Between all of us, we bought ~RM$200 worth of bread for family and friends. I walked away with 4 items which I wanted to try myself: Strawberry Danish (polished this off already… it was okay… better fresh I think), Kyoto Maple, French Brioche and Japanese Milk Bun (also okay). And yes, none of these were more than RM$3, except Kyoto Maple, which I think was RM$3.50. It’s worth it just for the ingredients alone if you ask me (and the naming, such a sucker for almost anything Japanese).
After our bread buying spree (like seriously, who does that?), we needed some coffee just to stay awake after having crawled out of our beds in the wee hours.

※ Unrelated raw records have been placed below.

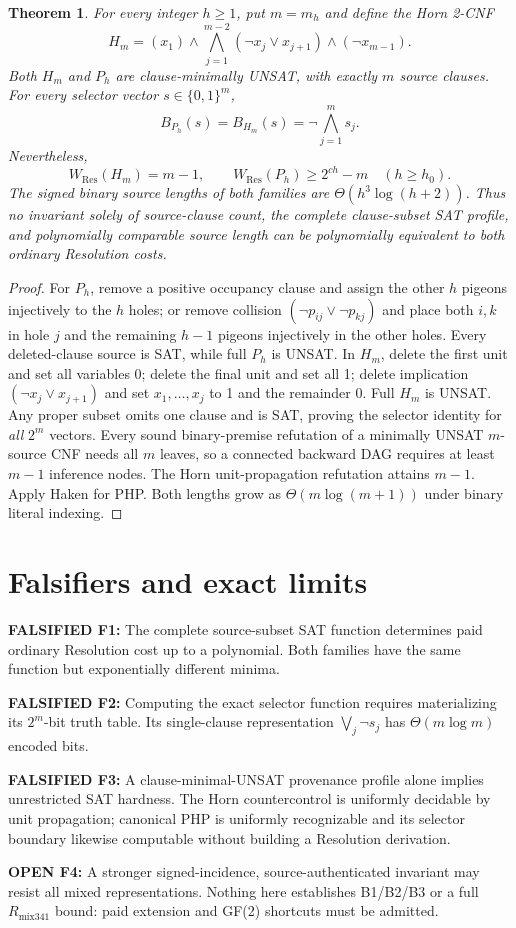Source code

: \documentclass[11pt]{article}
\newtheorem{theorem}{Theorem}
\begin{document}
\begin{theorem}
For every integer $h\ge1$, put $m=m_h$ and define the Horn 2-CNF
\[
H_m=(x_1)\land\bigwedge_{j=1}^{m-2}(\neg x_j\lor x_{j+1})\land(\neg x_{m-1}).
\]
Both $H_m$ and $P_h$ are clause-minimally UNSAT, with exactly $m$ source clauses. For every selector vector $s\in\{0,1\}^m$,
\[
\boxed{B_{P_h}(s)=B_{H_m}(s)=\neg\bigwedge_{j=1}^{m}s_j.}
\]
Nevertheless,
\[
\boxed{W_{\mathrm{Res}}(H_m)=m-1,\qquad
W_{\mathrm{Res}}(P_h)\ge2^{ch}-m\quad(h\ge h_0).}
\]
The signed binary source lengths of both families are $\Theta(h^3\log(h+2))$. Thus no invariant solely of source-clause count, the \emph{complete} clause-subset SAT profile, and polynomially comparable source length can be polynomially equivalent to both ordinary Resolution costs.
\end{theorem}
\begin{proof}
For $P_h$, remove a positive occupancy clause and assign the other $h$ pigeons injectively to the $h$ holes; or remove collision $(\neg p_{ij}\lor\neg p_{kj})$ and place both $i,k$ in hole $j$ and the remaining $h-1$ pigeons injectively in the other holes. Every deleted-clause source is SAT, while full $P_h$ is UNSAT. In $H_m$, delete the first unit and set all variables 0; delete the final unit and set all 1; delete implication $(\neg x_j\lor x_{j+1})$ and set $x_1,\ldots,x_j$ to 1 and the remainder 0. Full $H_m$ is UNSAT. Any proper subset omits one clause and is SAT, proving the selector identity for \emph{all} $2^m$ vectors. Every sound binary-premise refutation of a minimally UNSAT $m$-source CNF needs all $m$ leaves, so a connected backward DAG requires at least $m-1$ inference nodes. The Horn unit-propagation refutation attains $m-1$. Apply Haken for PHP. Both lengths grow as $\Theta(m\log(m+1))$ under binary literal indexing.
\end{proof}

\section*{Falsifiers and exact limits}
\noindent\textbf{FALSIFIED F1:} The complete source-subset SAT function determines paid ordinary Resolution cost up to a polynomial. Both families have the same function but exponentially different minima.
\par\noindent\textbf{FALSIFIED F2:} Computing the exact selector function requires materializing its $2^m$-bit truth table. Its single-clause representation $\bigvee_j\neg s_j$ has $\Theta(m\log m)$ encoded bits.
\par\noindent\textbf{FALSIFIED F3:} A clause-minimal-UNSAT provenance profile alone implies unrestricted SAT hardness. The Horn countercontrol is uniformly decidable by unit propagation; canonical PHP is uniformly recognizable and its selector boundary likewise computable without building a Resolution derivation.
\par\noindent\textbf{OPEN F4:} A stronger signed-incidence, source-authenticated invariant may resist all mixed representations. Nothing here establishes B1/B2/B3 or a full $R_{\mathrm{mix341}}$ bound: paid extension and GF(2) shortcuts must be admitted.
\end{document}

What better place than a coffee shop a friend of a friend recommended: Good Coffee.
Except, it wasn’t very good. Photographs well though. Hah. The coffee beans seemed to have been too enthusiastically roasted, which made it quite bitter. I generally don’t have a problem with bitter coffee, but the aftertaste was a little much. At least it woke me up.
Oh and the butter-kaya toast was meh.
Good Coffee does have a full lunch and dinner menu of local food, but after our awesome breakfast, we weren’t quite in the market for anything like that. I have to admit the local food served seemed much more promising than their coffee offerings.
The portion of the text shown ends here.